# ACTIVITY
From the records below, extract all the text exactly and leave the images behind.

Pictures paired with source code:
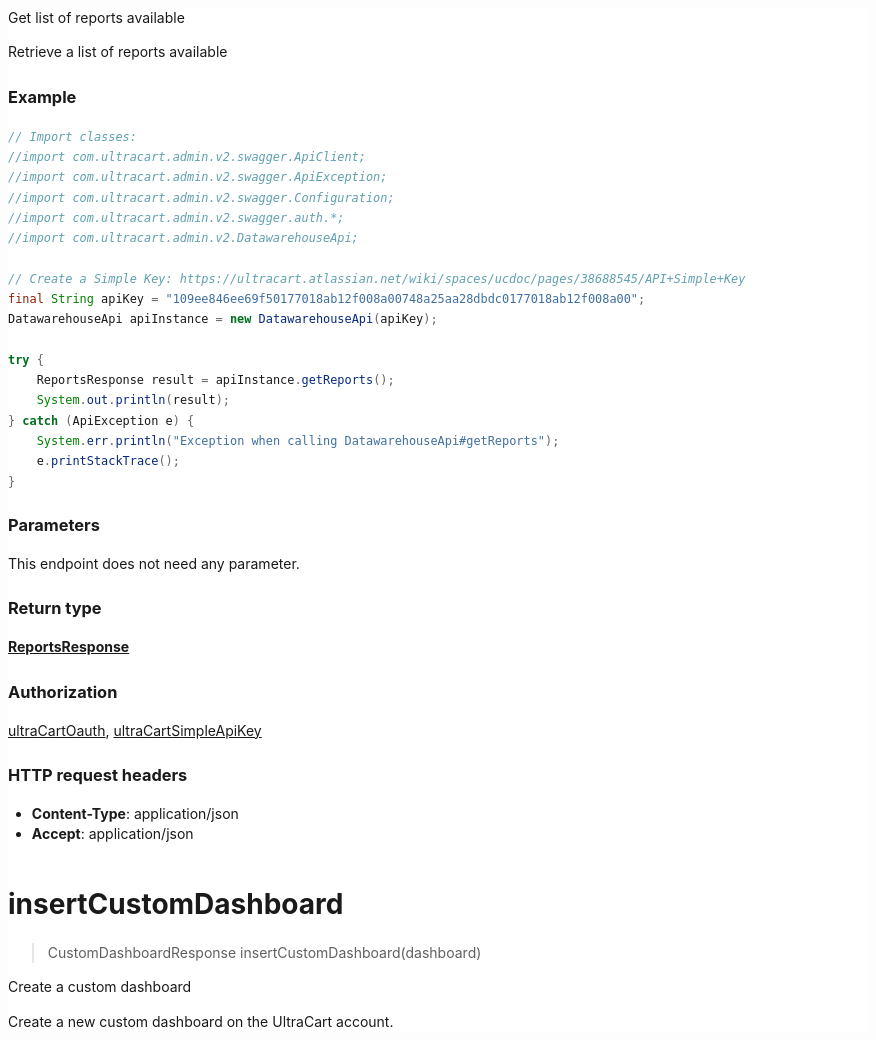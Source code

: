 Get list of reports available

Retrieve a list of reports available 

### Example
```java
// Import classes:
//import com.ultracart.admin.v2.swagger.ApiClient;
//import com.ultracart.admin.v2.swagger.ApiException;
//import com.ultracart.admin.v2.swagger.Configuration;
//import com.ultracart.admin.v2.swagger.auth.*;
//import com.ultracart.admin.v2.DatawarehouseApi;

// Create a Simple Key: https://ultracart.atlassian.net/wiki/spaces/ucdoc/pages/38688545/API+Simple+Key
final String apiKey = "109ee846ee69f50177018ab12f008a00748a25aa28dbdc0177018ab12f008a00";
DatawarehouseApi apiInstance = new DatawarehouseApi(apiKey);

try {
    ReportsResponse result = apiInstance.getReports();
    System.out.println(result);
} catch (ApiException e) {
    System.err.println("Exception when calling DatawarehouseApi#getReports");
    e.printStackTrace();
}
```

### Parameters
This endpoint does not need any parameter.

### Return type

[**ReportsResponse**](ReportsResponse.md)

### Authorization

[ultraCartOauth](../README.md#ultraCartOauth), [ultraCartSimpleApiKey](../README.md#ultraCartSimpleApiKey)

### HTTP request headers

 - **Content-Type**: application/json
 - **Accept**: application/json

<a name="insertCustomDashboard"></a>
# **insertCustomDashboard**
> CustomDashboardResponse insertCustomDashboard(dashboard)

Create a custom dashboard

Create a new custom dashboard on the UltraCart account.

# RESPONSE TO THIS EXERCISE
Source code

: Get list of reports available

Retrieve a list of reports available 

### Example
```java
// Import classes:
//import com.ultracart.admin.v2.swagger.ApiClient;
//import com.ultracart.admin.v2.swagger.ApiException;
//import com.ultracart.admin.v2.swagger.Configuration;
//import com.ultracart.admin.v2.swagger.auth.*;
//import com.ultracart.admin.v2.DatawarehouseApi;

// Create a Simple Key: https://ultracart.atlassian.net/wiki/spaces/ucdoc/pages/38688545/API+Simple+Key
final String apiKey = "109ee846ee69f50177018ab12f008a00748a25aa28dbdc0177018ab12f008a00";
DatawarehouseApi apiInstance = new DatawarehouseApi(apiKey);

try {
    ReportsResponse result = apiInstance.getReports();
    System.out.println(result);
} catch (ApiException e) {
    System.err.println("Exception when calling DatawarehouseApi#getReports");
    e.printStackTrace();
}
```

### Parameters
This endpoint does not need any parameter.

### Return type

[**ReportsResponse**](ReportsResponse.md)

### Authorization

[ultraCartOauth](../README.md#ultraCartOauth), [ultraCartSimpleApiKey](../README.md#ultraCartSimpleApiKey)

### HTTP request headers

 - **Content-Type**: application/json
 - **Accept**: application/json

<a name="insertCustomDashboard"></a>
# **insertCustomDashboard**
> CustomDashboardResponse insertCustomDashboard(dashboard)

Create a custom dashboard

Create a new custom dashboard on the UltraCart account.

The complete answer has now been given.